Richard Morse, of the 110th, whose home is in Harrisburg, went out with a raiding party. The Germans discovered the advance of the group and opened a concentrated fire, forcing them back. Morse was struck in the leg and fell. He was able to crawl, however, and crawling was all he could have done anyway, because the only line of retreat open to him was being swept by a hail of machine gun bullets. As he crawled he was hit by a second bullet. Then a third one creased the muscles of his back. A few feet farther, and two more struck him, making five in all.
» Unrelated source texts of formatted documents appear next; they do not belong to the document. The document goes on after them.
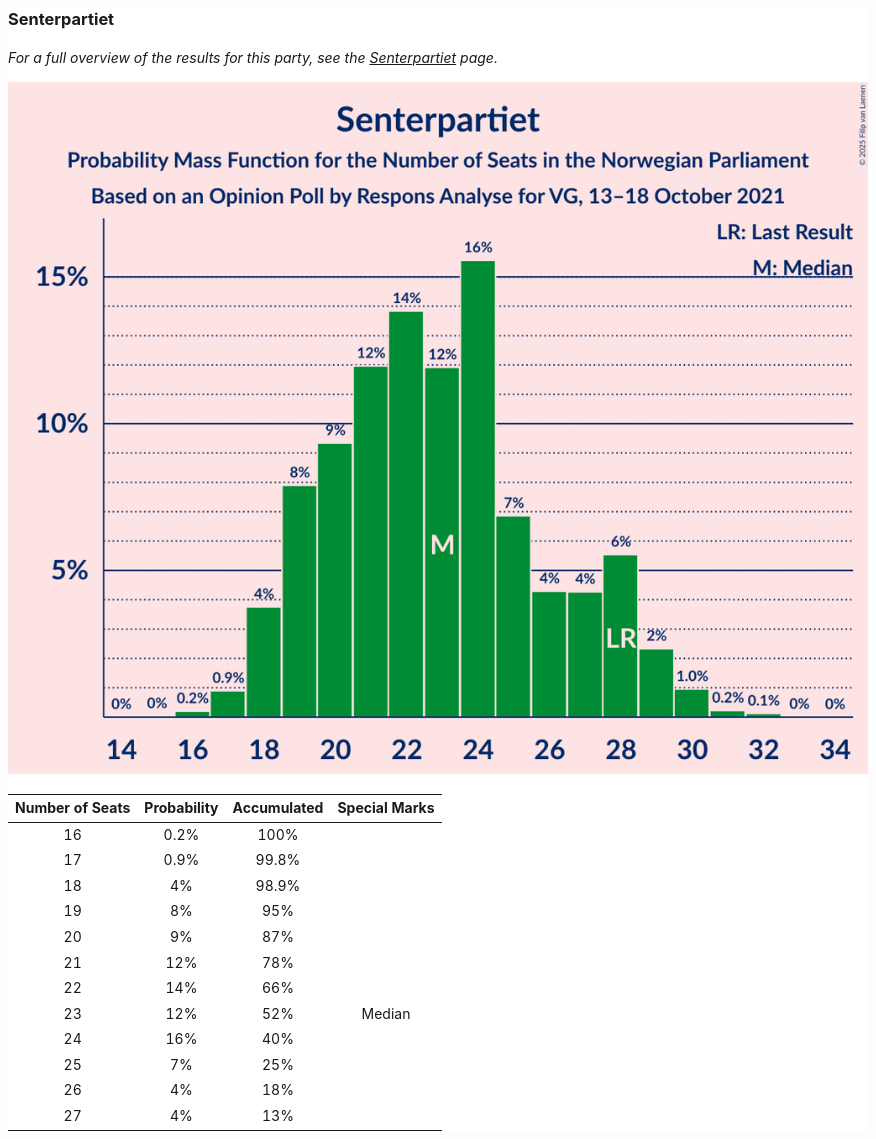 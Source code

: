 ### Senterpartiet

*For a full overview of the results for this party, see the [Senterpartiet](party-senterpartiet.html) page.*

![Graph with seats probability mass function not yet produced](2021-10-18-ResponsAnalyse-seats-pmf-senterpartiet.png "Seats Probability Mass Function")

| Number of Seats | Probability | Accumulated | Special Marks |
|:---------------:|:-----------:|:-----------:|:-------------:|
| 16 | 0.2% | 100% |  |
| 17 | 0.9% | 99.8% |  |
| 18 | 4% | 98.9% |  |
| 19 | 8% | 95% |  |
| 20 | 9% | 87% |  |
| 21 | 12% | 78% |  |
| 22 | 14% | 66% |  |
| 23 | 12% | 52% | Median |
| 24 | 16% | 40% |  |
| 25 | 7% | 25% |  |
| 26 | 4% | 18% |  |
| 27 | 4% | 13% |  |
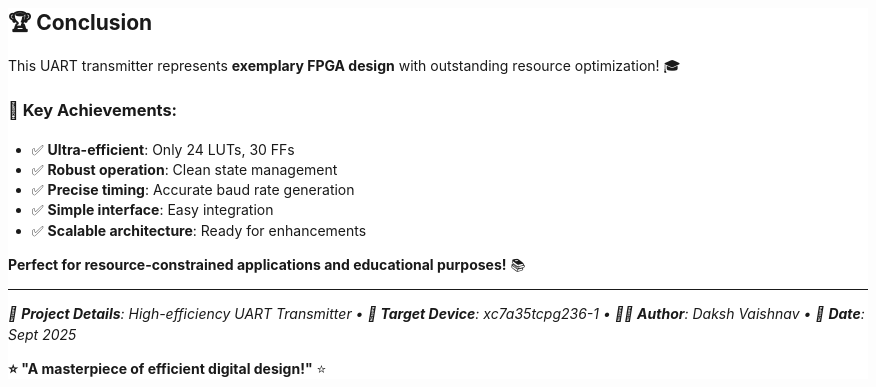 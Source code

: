 
## 🏆 Conclusion

This UART transmitter represents **exemplary FPGA design** with outstanding resource optimization! 🎓

### 🌟 **Key Achievements**:
- ✅ **Ultra-efficient**: Only 24 LUTs, 30 FFs
- ✅ **Robust operation**: Clean state management  
- ✅ **Precise timing**: Accurate baud rate generation
- ✅ **Simple interface**: Easy integration
- ✅ **Scalable architecture**: Ready for enhancements

**Perfect for resource-constrained applications and educational purposes!** 📚

---

*🔬 **Project Details**: High-efficiency UART Transmitter • 🎯 **Target Device**: xc7a35tcpg236-1 • 👨‍💻 **Author**: Daksh Vaishnav • 📅 **Date**: Sept 2025*

**⭐ "A masterpiece of efficient digital design!"** ⭐

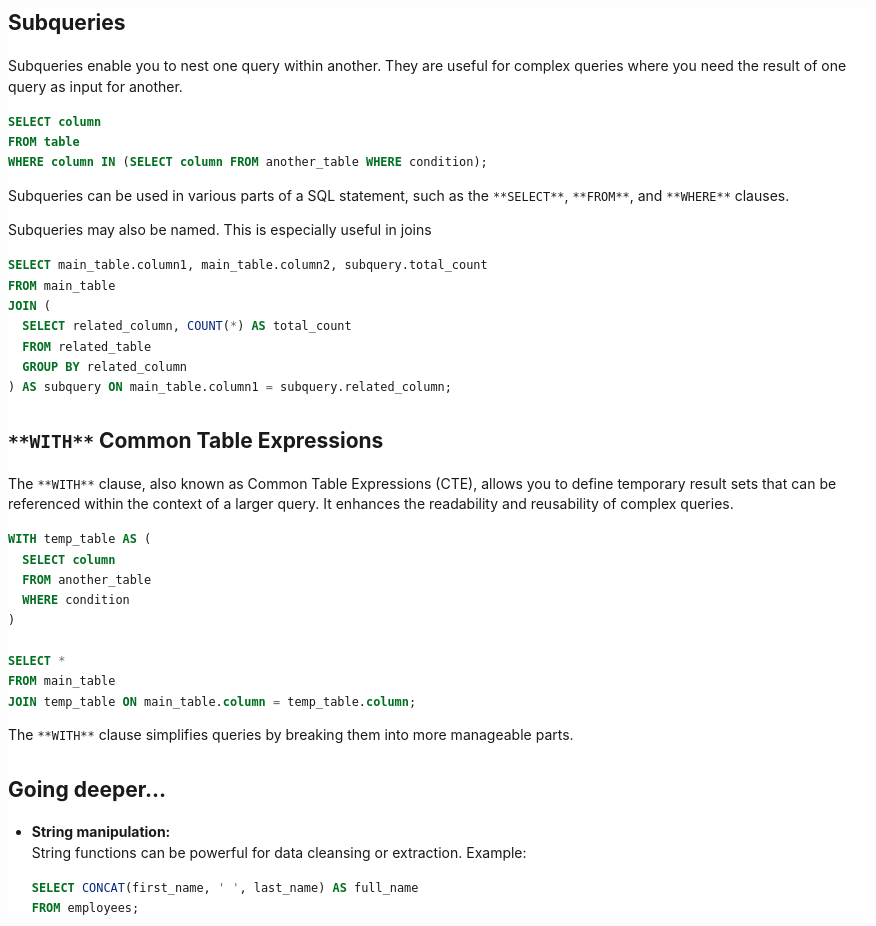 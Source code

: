 ## **Subqueries**

Subqueries enable you to nest one query within another. They are useful for complex queries where you need the result of one query as input for another.

```SQL
SELECT column
FROM table
WHERE column IN (SELECT column FROM another_table WHERE condition);
```

Subqueries can be used in various parts of a SQL statement, such as the `**SELECT**`, `**FROM**`, and `**WHERE**` clauses.

Subqueries may also be named. This is especially useful in joins

```SQL
SELECT main_table.column1, main_table.column2, subquery.total_count
FROM main_table
JOIN (
  SELECT related_column, COUNT(*) AS total_count
  FROM related_table
  GROUP BY related_column
) AS subquery ON main_table.column1 = subquery.related_column;
```

## `**WITH**` **Common Table Expressions**

The `**WITH**` clause, also known as Common Table Expressions (CTE), allows you to define temporary result sets that can be referenced within the context of a larger query. It enhances the readability and reusability of complex queries.

```SQL
WITH temp_table AS (
  SELECT column
  FROM another_table
  WHERE condition
)

SELECT *
FROM main_table
JOIN temp_table ON main_table.column = temp_table.column;

```

The `**WITH**` clause simplifies queries by breaking them into more manageable parts.

## Going deeper…

- **String manipulation:**  
    String functions can be powerful for data cleansing or extraction. Example:  
    
    ```SQL
    SELECT CONCAT(first_name, ' ', last_name) AS full_name
    FROM employees;
    ```
     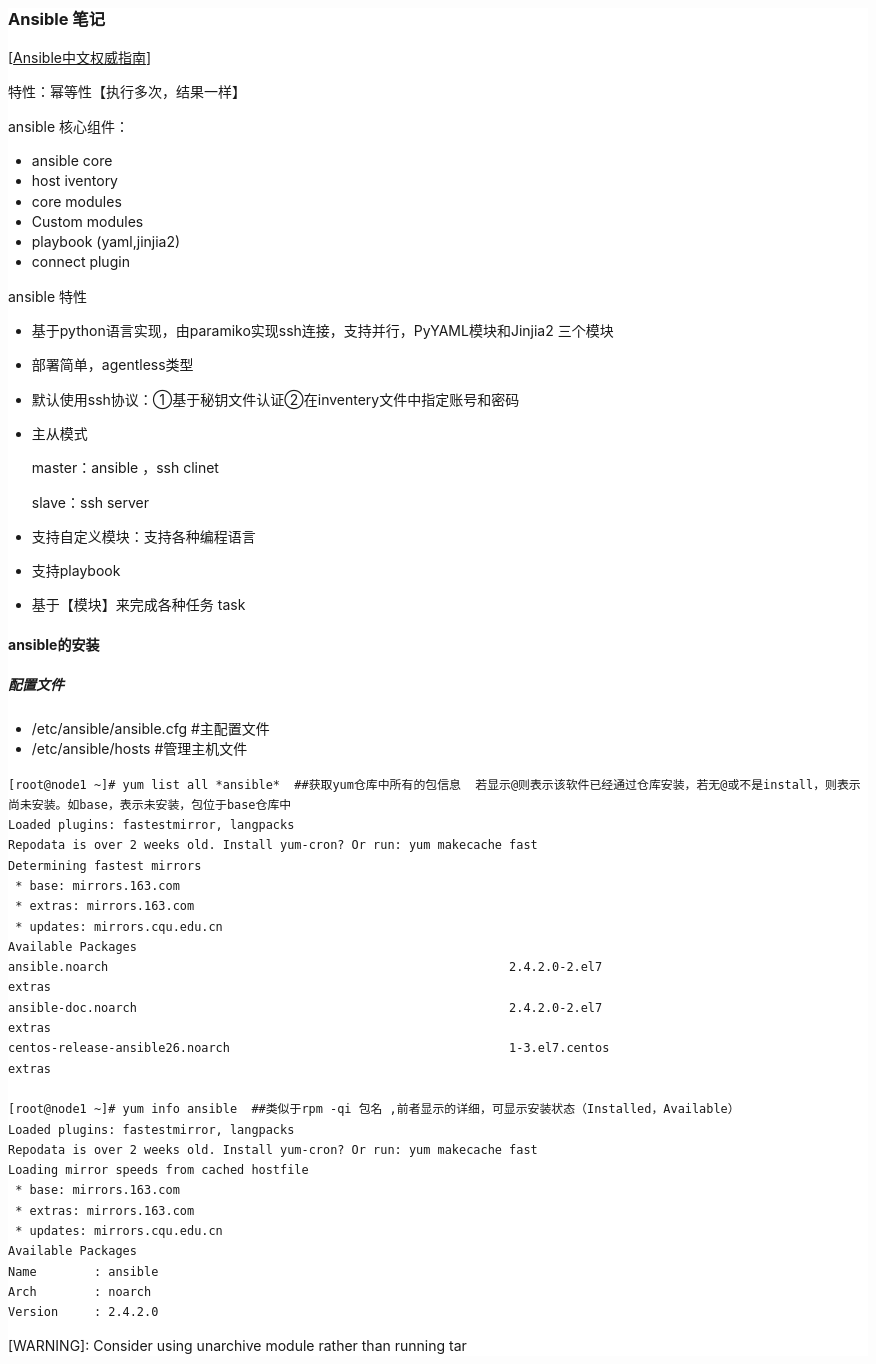 ### Ansible 笔记

[[Ansible中文权威指南](https://ansible-tran.readthedocs.io/en/latest/#)]

特性：幂等性【执行多次，结果一样】

ansible 核心组件：

- ansible core
- host iventory
- core modules
- Custom modules
- playbook (yaml,jinjia2)
- connect plugin

ansible 特性

- 基于python语言实现，由paramiko实现ssh连接，支持并行，PyYAML模块和Jinjia2  三个模块

- 部署简单，agentless类型

- 默认使用ssh协议：①基于秘钥文件认证②在inventery文件中指定账号和密码

- 主从模式

  master：ansible  ，ssh clinet

  slave：ssh server

- 支持自定义模块：支持各种编程语言

- 支持playbook

- 基于【模块】来完成各种任务 task

#### ansible的安装

##### 配置文件

- /etc/ansible/ansible.cfg      #主配置文件
- /etc/ansible/hosts                #管理主机文件

```
[root@node1 ~]# yum list all *ansible*  ##获取yum仓库中所有的包信息  若显示@则表示该软件已经通过仓库安装，若无@或不是install，则表示尚未安装。如base，表示未安装，包位于base仓库中
Loaded plugins: fastestmirror, langpacks
Repodata is over 2 weeks old. Install yum-cron? Or run: yum makecache fast
Determining fastest mirrors
 * base: mirrors.163.com
 * extras: mirrors.163.com
 * updates: mirrors.cqu.edu.cn
Available Packages
ansible.noarch                                                        2.4.2.0-2.el7                                         extras
ansible-doc.noarch                                                    2.4.2.0-2.el7                                         extras
centos-release-ansible26.noarch                                       1-3.el7.centos                                        extras

[root@node1 ~]# yum info ansible  ##类似于rpm -qi 包名 ,前者显示的详细，可显示安装状态（Installed，Available）
Loaded plugins: fastestmirror, langpacks
Repodata is over 2 weeks old. Install yum-cron? Or run: yum makecache fast
Loading mirror speeds from cached hostfile
 * base: mirrors.163.com
 * extras: mirrors.163.com
 * updates: mirrors.cqu.edu.cn
Available Packages
Name        : ansible
Arch        : noarch
Version     : 2.4.2.0
```

 [WARNING]: Consider using unarchive module rather than running tar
Then he tumbled into a shell hole. He waited until the threshing fire veered from his vicinity and he had regained a little strength, then crawled to another hole and flopped himself into that. Incredible as it may seem, he regained his own lines the fourth day by crawling from shell hole to shell hole, and started back to the hospital with every prospect of a quick recovery. He had been given up for dead, and the men of his own and neighboring companies gave him a rousing welcome. He had nothing to eat during those four days, but had found an empty tin can, and when it rained caught enough water in that to assuage his thirst.

Corporal George D. Hyde, of Mt. Pleasant, Company E, 110th, hid in a hole in the side of the railroad embankment for thirty-six hours on the chance of obtaining valuable information. When returning, a piece of shrapnel struck the pouch in which he carried his grenades. Examining them, he found the cap of one driven well in. It was a miracle it had not exploded and torn a hole through him.

"You ought to have seen me throw that grenade away," he said.